Sweet Briar is currently slated to shut its doors for good at the end of the summer, although faculty, alumnae, and local community leaders have filed litigation to impede its closing. The numbers behind the college’s finances have been a continuing battle between the various groups.
The lawyer for Sweet Briar, Calvin Fowler, has acknowledged that the school had a $US84.8 endowment but said much of that money was restricted and that the school’s debt exceeded its unrestricted funds.
Moreover, he has said, Sweet Briar needs to have 800 students enrolled to be sustainable but had just 532 students at the beginning of the current semester when the board voted to close.
In her lawsuit against the school, Amherst County Attorney Ellen Bowyer details how Sweet Briar’s financial situation may have actually gotten better in the past few years:
A review of the College’s annual financial statements from 2010 to 2014, shows that annual operating deficits were more than offset by the endowment’s investment gains, grants, gifts and alumnae giving. This pattern resulted in an increase of the College’s net assets (total assets minus total liabilities) over the last five years from $US126 million to $US134 million.
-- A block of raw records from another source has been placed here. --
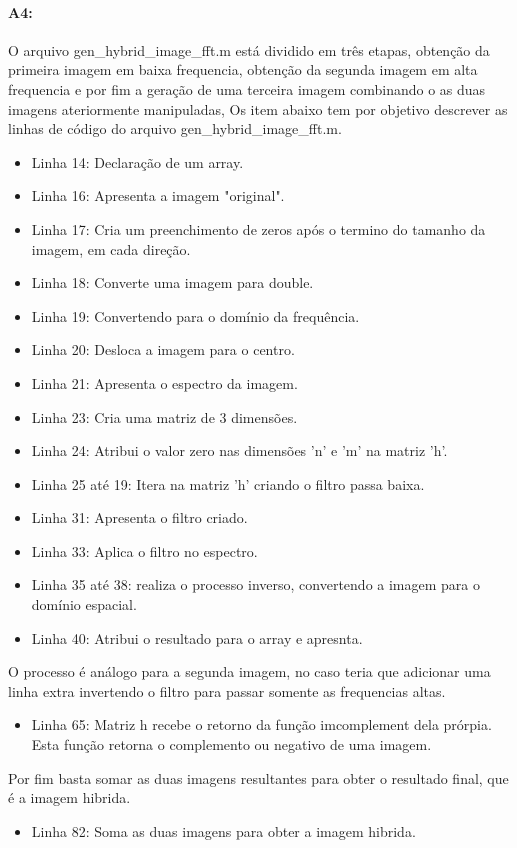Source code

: \paragraph{A4:} O arquivo gen\_hybrid\_image\_fft.m está dividido em três etapas, obtenção da primeira imagem em baixa frequencia, obtenção da segunda imagem em alta frequencia e por fim a geração de uma terceira imagem combinando o as duas imagens ateriormente manipuladas, Os item abaixo tem por objetivo descrever as linhas de código do arquivo gen\_hybrid\_image\_fft.m.
\begin{itemize}
\item Linha 14: Declaração de um array.
\item Linha 16: Apresenta a imagem "original".
\item Linha 17: Cria um preenchimento de zeros após o termino do tamanho da imagem, em cada direção.
\item Linha 18: Converte uma imagem para double.
\item Linha 19: Convertendo para o domínio da frequência.
\item Linha 20: Desloca a imagem para o centro.
\item Linha 21: Apresenta o espectro da imagem.
\item Linha 23: Cria uma matriz de 3 dimensões.
\item Linha 24: Atribui o valor zero nas dimensões 'n' e 'm' na matriz 'h'.
\item Linha 25 até 19: Itera na matriz 'h' criando o filtro passa baixa.
\item Linha 31: Apresenta o filtro criado.
\item Linha 33: Aplica o filtro no espectro.
\item Linha 35 até 38: realiza o processo inverso, convertendo a imagem para o domínio espacial.
\item Linha 40: Atribui o resultado para o array e apresnta.
\end{itemize}

O processo é análogo para a segunda imagem, no caso teria que adicionar uma linha extra invertendo o filtro para passar somente as frequencias altas.
\begin{itemize}
    \item Linha 65: Matriz h recebe o retorno da função imcomplement dela prórpia. Esta função retorna o complemento ou negativo de uma imagem.
\end{itemize}

Por fim basta somar as duas imagens resultantes para obter o resultado final, que é a imagem hibrida.
\begin{itemize}
    \item Linha 82: Soma as duas imagens para obter a imagem hibrida.
\end{itemize}

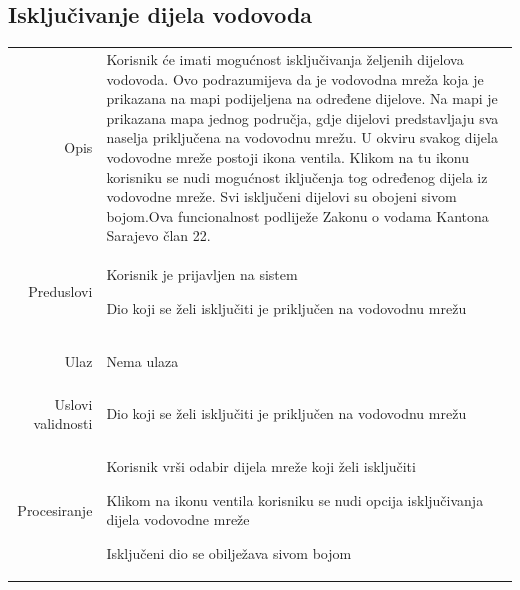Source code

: \documentclass[]{report}
\begin{document}
\subsection{Isključivanje dijela vodovoda}
\begin{tabular}{rp{}}
Opis & 
\hspace{12pt} Korisnik će imati mogućnost isključivanja željenih dijelova vodovoda. Ovo podrazumijeva da je vodovodna mreža koja je prikazana na mapi podijeljena na određene dijelove. Na mapi je prikazana mapa jednog područja, gdje dijelovi predstavljaju sva naselja priključena na vodovodnu mrežu. U okviru svakog dijela vodovodne mreže postoji ikona ventila. Klikom na tu ikonu korisniku se nudi mogućnost iključenja tog određenog dijela iz vodovodne mreže. Svi isključeni dijelovi su obojeni sivom bojom.Ova funcionalnost podliježe Zakonu o vodama Kantona Sarajevo član 22.
\\
Preduslovi & 
\begin{compactitem}
    \item Korisnik je prijavljen na sistem
    \item Dio koji se želi isključiti je priključen na vodovodnu mrežu
\end{compactitem}

\\
Ulaz & 

\begin{compactitem} 
      \item Nema ulaza
    \end{compactitem}

\\
Uslovi validnosti &

\begin{compactitem} 
   \item  Dio koji se želi isključiti je priključen na vodovodnu mrežu
\end{compactitem}

\\
Procesiranje &

\begin{compactitem} 
    \item Korisnik vrši odabir dijela mreže koji želi isključiti
    \item Klikom na ikonu ventila korisniku se nudi opcija isključivanja dijela vodovodne mreže
    \item Isključeni dio se obilježava sivom bojom

\end{compactitem}


\end{tabular}
\end{document}
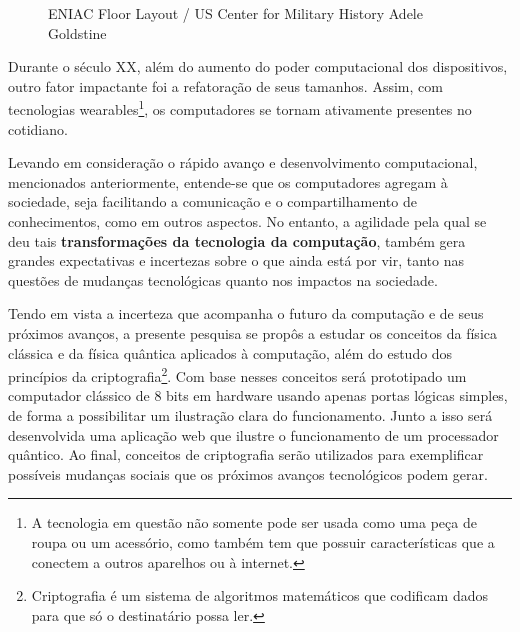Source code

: \vspace{1cm}
\begin{figure}[H] \centering 
  \caption{\label{fig:1} ENIAC Floor Layout / US Center for Military History
  Adele Goldstine} 
\end{figure}


Durante o século XX, além do aumento do poder computacional dos dispositivos, outro fator impactante foi a refatoração de seus tamanhos. Assim, com tecnologias wearables\footnote{A tecnologia em questão não somente pode ser usada como uma peça de roupa ou um acessório, como também tem que possuir características que a conectem a outros aparelhos ou à internet.}, os computadores se tornam ativamente presentes no cotidiano.

Levando em consideração o rápido avanço e desenvolvimento computacional, mencionados anteriormente, entende-se que os computadores agregam à sociedade, seja facilitando a comunicação e o compartilhamento de conhecimentos, como em outros aspectos. No entanto, a agilidade pela qual se deu tais \textbf{transformações da tecnologia da computação}, também gera grandes expectativas e incertezas sobre o que ainda está por vir, tanto nas questões de mudanças tecnológicas quanto nos impactos na sociedade.

Tendo em vista a incerteza que acompanha o futuro da computação e de seus próximos avanços, a presente pesquisa se propôs a estudar os conceitos da física clássica e da física quântica aplicados à computação, além do estudo dos princípios da criptografia\footnote{Criptografia é um sistema de algoritmos matemáticos que codificam dados para que só o destinatário possa ler.}. Com base nesses conceitos será prototipado um computador clássico de 8 bits em hardware usando apenas portas lógicas simples, de forma a possibilitar um ilustração clara do funcionamento. Junto a isso será desenvolvida uma aplicação web que ilustre o funcionamento de um processador quântico. Ao final, conceitos de criptografia serão utilizados para exemplificar possíveis mudanças sociais que os próximos avanços tecnológicos podem gerar.


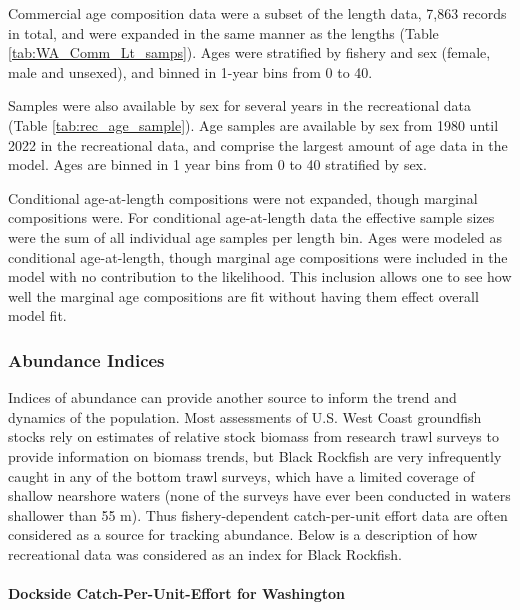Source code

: \documentclass[11pt,
  letterpaper,
]{article}
\begin{document}
Commercial age composition data were a subset of the length data, 7,863 records in total, and were expanded in the same manner as the lengths (Table \ref{tab:WA_Comm_Lt_samps}). Ages were stratified by fishery and sex (female, male and unsexed), and binned in 1-year bins from 0 to 40.

Samples were also available by sex for several years in the recreational data (Table \ref{tab:rec_age_sample}). Age samples are available by sex from 1980 until 2022 in the recreational data, and comprise the largest amount of age data in the model. Ages are binned in 1 year bins from 0 to 40 stratified by sex.

Conditional age-at-length compositions were not expanded, though marginal compositions were. For conditional age-at-length data the effective sample sizes were the sum of all individual age samples per length bin. Ages were modeled as conditional age-at-length, though marginal age compositions were included in the model with no contribution to the likelihood. This inclusion allows one to see how well the marginal age compositions are fit without having them effect overall model fit.

\hypertarget{abundance-indices}{%
\subsubsection{Abundance Indices}\label{abundance-indices}}

Indices of abundance can provide another source to inform the trend and dynamics of the population. Most assessments of U.S. West Coast groundfish stocks rely on estimates of relative stock biomass from research trawl surveys to provide information on biomass trends, but Black Rockfish are very infrequently caught in any of the bottom trawl surveys, which have a limited coverage of shallow nearshore waters (none of the surveys have ever been conducted in waters shallower than 55 m). Thus fishery-dependent catch-per-unit effort data are often considered as a source for tracking abundance. Below is a description of how recreational data was considered as an index for Black Rockfish.

\hypertarget{dockside-catch-per-unit-effort-for-washington}{%
\paragraph{Dockside Catch-Per-Unit-Effort for Washington}\label{dockside-catch-per-unit-effort-for-washington}}
\end{document}
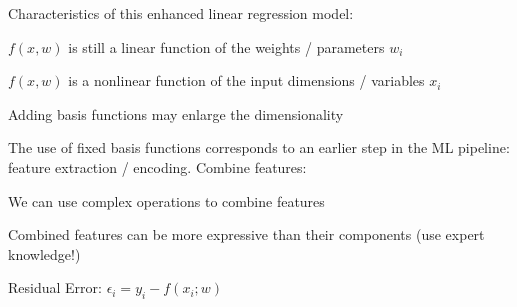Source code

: \documentclass[landscape, a4paper]{article}
\begin{document}
\begin{minipage}[t]{0.2\linewidth}
\begin{betterlist}
\begin{betterlist}
\begin{betterlist}
				\item Characteristics of this \alert{enhanced} linear regression model:
				\begin{betterlist}
					\item $f(x, w)$ is still a linear function of the weights / parameters $w_i$
					\item $f(x, w)$ is a \alert{nonlinear} function of the input dimensions / variables $x_i$
					\item Adding basis functions may enlarge the dimensionality
					\item The use of fixed basis functions corresponds to an earlier step in the ML pipeline: \alert{feature extraction / encoding. Combine features:}
					\begin{betterlist}
						\item We can use complex operations to combine features
						\item Combined features can be more expressive than their components (use expert knowledge!)
					\end{betterlist}
				\end{betterlist}
			\end{betterlist}
			\item {}
			\begin{betterlist}
				\item \alert{Residual Error:} $\displaystyle \epsilon_i = y_i − f(x_i; w)$

\end{betterlist}
\end{betterlist}
\end{betterlist}
\end{minipage}
\end{document}
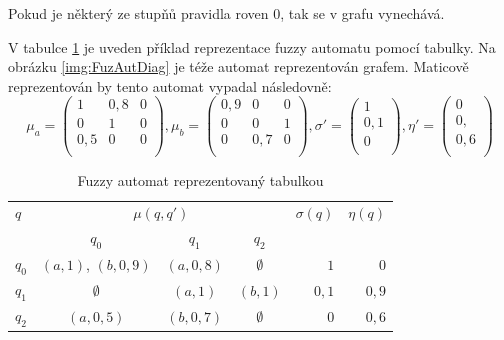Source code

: \documentclass[a4paper,10pt]{article}
\begin{document}
Pokud je některý ze stupňů pravidla roven $0$, tak se v grafu vynechává.

\begin{example} \label{ex:FuzAut}
  V tabulce \ref{tab:FuzAutTab} je uveden příklad reprezentace fuzzy automatu pomocí tabulky. Na obrázku \ref{img:FuzAutDiag} je téže automat reprezentován grafem. Maticově reprezentován by tento automat vypadal následovně:
  $$
  \mu_a = 
    \begin{pmatrix}
     1 		& 0{,}8 	& 0 \\
     0 		& 1 		& 0 \\
     0{,}5 	& 0		& 0 \\
    \end{pmatrix},
  \mu_b = 
    \begin{pmatrix}
     0{,}9 	& 0	 	& 0 \\
     0 		& 0 		& 1 \\
     0	 	& 0{,}7		& 0 \\
    \end{pmatrix},
  \sigma' = 
    \begin{pmatrix}
     1 		\\
     0{,}1 	\\
     0		\\
    \end{pmatrix},
  \eta' = 
    \begin{pmatrix}
     0 		\\
     0{,} 	\\
     0{,}6	\\
    \end{pmatrix}
  $$
\end{example}

\begin{table}
 \centering
  \begin{tabular}{|l||c|c|c||r|r|}
    \hline
    $q$		& \multicolumn{3}{c||}{$\mu(q, q')$} 				& $\sigma(q)$ 	& $\eta(q)$	\\
    ~		& $q_0$ 			& $q_1$ 	& $q_2$ 	& ~  		& ~		\\ \hline \hline
    $q_0$ 	& $(a, 1)$, $(b, 0{,}9)$ 	& $(a, 0{,}8)$ 	& $\emptyset$ 	& $1$ 		& $0$		\\ \hline
    $q_1$ 	& $\emptyset$ 			& $(a, 1)$ 	& $(b, 1)$ 	& $0{,}1$ 	& $0{,}9$	\\ \hline
    $q_2$ 	& $(a, 0{,}5)$ 			& $(b, 0{,}7)$ 	& $\emptyset$ 	& $0$ 		& $0{,}6$	\\ \hline
  \end{tabular}

 \caption{Fuzzy automat reprezentovaný tabulkou} \label{tab:FuzAutTab}
\end{table}
\end{document}
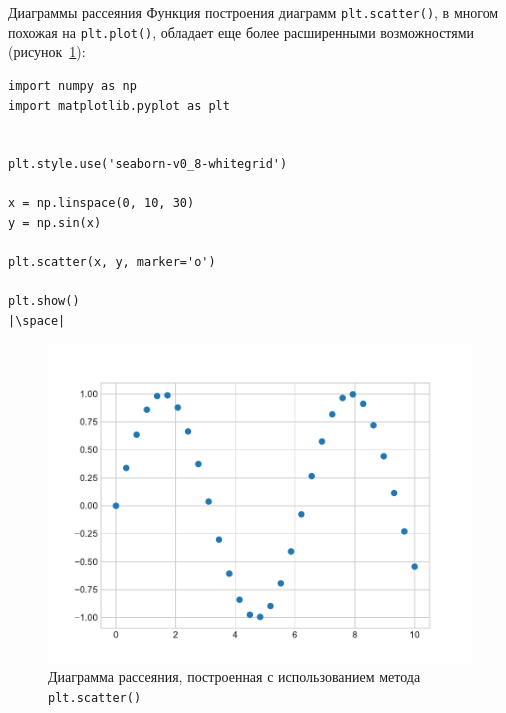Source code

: \documentclass[aspectratio=169, mathserif]{beamer}	%
\begin{document}
\begin{frame}[fragile, label=m]{Диаграммы рассеяния}
\scriptsize
Функция построения диаграмм \texttt{plt.scatter()}, в многом похожая на  \texttt{plt.plot()}, обладает еще более расширенными возможностями (рисунок~\ref{fig:fig_17}):
\vfill
\begin{minipage}{.4\textwidth}
\begin{verbatim}
import numpy as np
import matplotlib.pyplot as plt


plt.style.use('seaborn-v0_8-whitegrid')

x = np.linspace(0, 10, 30)
y = np.sin(x)

plt.scatter(x, y, marker='o')

plt.show()
|\space|
\end{verbatim}
\end{minipage}
\begin{minipage}{.59\textwidth}
\begin{figure}[h!]
	\centering
	\includegraphics[width=.85\linewidth]{./pics/Figure_17}
	\caption{Диаграмма рассеяния, построенная с использованием метода \texttt{plt.scatter()}}
	\label{fig:fig_17}
\end{figure}
\end{minipage}
\vfill
\end{frame}
\end{document}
During the same period, the College’s debt load decreased from approximately $US42 million to $US25 million while its endowment increased from $US85 million to $US95 million.
Likewise, alumnae activist group Saving Sweet Briar released a report last month from a forensic accountant questioning the college’s claims.
“Assuming the College’s finances are handled in a prudent and responsible way going forward, it would still remain financially viable,” Steve Spitzer, a CPA and certified fraud examiner, writes. “Our preliminary conclusion upon a review of the publicly-available data is that, as of approximately eight months before the closure announcement, the College was financially viable, and there was not an urgent financial reason to close.”
Business Insider has reached out to Sweet Briar College and former Sweet Briar president Jo Ellen Parker for comment on the Fox Business article and will update with any statement we receive.